- [Task description]: The answer must be an exact copy of every record.

- [Available data]:

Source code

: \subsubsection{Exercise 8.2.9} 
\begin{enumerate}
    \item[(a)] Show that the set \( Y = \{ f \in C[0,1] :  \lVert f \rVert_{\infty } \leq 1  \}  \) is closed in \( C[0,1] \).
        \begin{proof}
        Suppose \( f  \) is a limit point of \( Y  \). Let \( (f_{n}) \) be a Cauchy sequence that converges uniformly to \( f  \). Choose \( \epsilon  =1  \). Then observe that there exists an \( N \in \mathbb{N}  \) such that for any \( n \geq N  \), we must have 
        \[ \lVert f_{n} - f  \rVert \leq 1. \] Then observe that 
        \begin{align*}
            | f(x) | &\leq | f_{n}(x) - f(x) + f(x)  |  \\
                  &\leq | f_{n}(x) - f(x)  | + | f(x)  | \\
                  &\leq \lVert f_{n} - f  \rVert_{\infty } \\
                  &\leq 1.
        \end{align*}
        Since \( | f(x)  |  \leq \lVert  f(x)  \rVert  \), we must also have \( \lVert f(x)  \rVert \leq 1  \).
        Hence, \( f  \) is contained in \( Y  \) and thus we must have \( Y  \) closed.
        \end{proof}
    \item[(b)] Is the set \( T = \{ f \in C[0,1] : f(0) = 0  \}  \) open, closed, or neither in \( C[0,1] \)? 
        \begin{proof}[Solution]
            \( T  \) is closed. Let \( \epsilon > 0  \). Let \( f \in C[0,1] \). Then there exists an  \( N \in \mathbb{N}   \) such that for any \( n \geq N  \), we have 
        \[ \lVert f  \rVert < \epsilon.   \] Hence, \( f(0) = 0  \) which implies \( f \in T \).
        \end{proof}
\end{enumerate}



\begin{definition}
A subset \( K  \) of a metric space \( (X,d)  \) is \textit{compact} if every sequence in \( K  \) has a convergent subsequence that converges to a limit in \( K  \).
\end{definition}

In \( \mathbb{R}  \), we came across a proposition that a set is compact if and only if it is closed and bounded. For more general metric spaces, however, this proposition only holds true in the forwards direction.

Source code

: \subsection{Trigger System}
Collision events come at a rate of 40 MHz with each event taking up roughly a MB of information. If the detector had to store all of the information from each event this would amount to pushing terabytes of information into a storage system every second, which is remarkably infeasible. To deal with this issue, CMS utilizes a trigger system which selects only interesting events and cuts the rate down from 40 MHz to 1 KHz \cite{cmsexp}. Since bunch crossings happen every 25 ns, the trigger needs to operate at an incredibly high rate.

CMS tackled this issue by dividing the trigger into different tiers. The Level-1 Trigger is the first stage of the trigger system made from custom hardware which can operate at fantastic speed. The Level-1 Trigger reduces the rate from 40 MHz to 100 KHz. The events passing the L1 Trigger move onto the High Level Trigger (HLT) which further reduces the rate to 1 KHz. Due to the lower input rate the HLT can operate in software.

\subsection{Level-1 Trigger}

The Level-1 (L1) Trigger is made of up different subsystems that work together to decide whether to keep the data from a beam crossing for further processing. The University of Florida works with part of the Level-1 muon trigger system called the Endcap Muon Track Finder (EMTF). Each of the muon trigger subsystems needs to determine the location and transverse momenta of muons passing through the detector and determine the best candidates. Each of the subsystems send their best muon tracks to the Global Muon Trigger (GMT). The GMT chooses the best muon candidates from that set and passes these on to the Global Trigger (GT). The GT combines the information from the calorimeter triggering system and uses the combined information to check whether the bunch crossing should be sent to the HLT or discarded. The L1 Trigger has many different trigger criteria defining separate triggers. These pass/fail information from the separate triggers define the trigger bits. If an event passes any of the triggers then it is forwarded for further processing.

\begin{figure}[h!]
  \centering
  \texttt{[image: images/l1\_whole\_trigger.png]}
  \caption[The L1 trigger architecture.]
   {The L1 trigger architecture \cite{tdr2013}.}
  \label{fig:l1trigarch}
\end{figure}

- [Solved problem]:
Source code

: \subsubsection{Exercise 8.2.9} 
\begin{enumerate}
    \item[(a)] Show that the set \( Y = \{ f \in C[0,1] :  \lVert f \rVert_{\infty } \leq 1  \}  \) is closed in \( C[0,1] \).
        \begin{proof}
        Suppose \( f  \) is a limit point of \( Y  \). Let \( (f_{n}) \) be a Cauchy sequence that converges uniformly to \( f  \). Choose \( \epsilon  =1  \). Then observe that there exists an \( N \in \mathbb{N}  \) such that for any \( n \geq N  \), we must have 
        \[ \lVert f_{n} - f  \rVert \leq 1. \] Then observe that 
        \begin{align*}
            | f(x) | &\leq | f_{n}(x) - f(x) + f(x)  |  \\
                  &\leq | f_{n}(x) - f(x)  | + | f(x)  | \\
                  &\leq \lVert f_{n} - f  \rVert_{\infty } \\
                  &\leq 1.
        \end{align*}
        Since \( | f(x)  |  \leq \lVert  f(x)  \rVert  \), we must also have \( \lVert f(x)  \rVert \leq 1  \).
        Hence, \( f  \) is contained in \( Y  \) and thus we must have \( Y  \) closed.
        \end{proof}
    \item[(b)] Is the set \( T = \{ f \in C[0,1] : f(0) = 0  \}  \) open, closed, or neither in \( C[0,1] \)? 
        \begin{proof}[Solution]
            \( T  \) is closed. Let \( \epsilon > 0  \). Let \( f \in C[0,1] \). Then there exists an  \( N \in \mathbb{N}   \) such that for any \( n \geq N  \), we have 
        \[ \lVert f  \rVert < \epsilon.   \] Hence, \( f(0) = 0  \) which implies \( f \in T \).
        \end{proof}
\end{enumerate}



\begin{definition}
A subset \( K  \) of a metric space \( (X,d)  \) is \textit{compact} if every sequence in \( K  \) has a convergent subsequence that converges to a limit in \( K  \).
\end{definition}

In \( \mathbb{R}  \), we came across a proposition that a set is compact if and only if it is closed and bounded. For more general metric spaces, however, this proposition only holds true in the forwards direction.

Source code

: \subsection{Trigger System}
Collision events come at a rate of 40 MHz with each event taking up roughly a MB of information. If the detector had to store all of the information from each event this would amount to pushing terabytes of information into a storage system every second, which is remarkably infeasible. To deal with this issue, CMS utilizes a trigger system which selects only interesting events and cuts the rate down from 40 MHz to 1 KHz \cite{cmsexp}. Since bunch crossings happen every 25 ns, the trigger needs to operate at an incredibly high rate.

CMS tackled this issue by dividing the trigger into different tiers. The Level-1 Trigger is the first stage of the trigger system made from custom hardware which can operate at fantastic speed. The Level-1 Trigger reduces the rate from 40 MHz to 100 KHz. The events passing the L1 Trigger move onto the High Level Trigger (HLT) which further reduces the rate to 1 KHz. Due to the lower input rate the HLT can operate in software.

\subsection{Level-1 Trigger}

The Level-1 (L1) Trigger is made of up different subsystems that work together to decide whether to keep the data from a beam crossing for further processing. The University of Florida works with part of the Level-1 muon trigger system called the Endcap Muon Track Finder (EMTF). Each of the muon trigger subsystems needs to determine the location and transverse momenta of muons passing through the detector and determine the best candidates. Each of the subsystems send their best muon tracks to the Global Muon Trigger (GMT). The GMT chooses the best muon candidates from that set and passes these on to the Global Trigger (GT). The GT combines the information from the calorimeter triggering system and uses the combined information to check whether the bunch crossing should be sent to the HLT or discarded. The L1 Trigger has many different trigger criteria defining separate triggers. These pass/fail information from the separate triggers define the trigger bits. If an event passes any of the triggers then it is forwarded for further processing.

\begin{figure}[h!]
  \centering
  \texttt{[image: images/l1\_whole\_trigger.png]}
  \caption[The L1 trigger architecture.]
   {The L1 trigger architecture \cite{tdr2013}.}
  \label{fig:l1trigarch}
\end{figure}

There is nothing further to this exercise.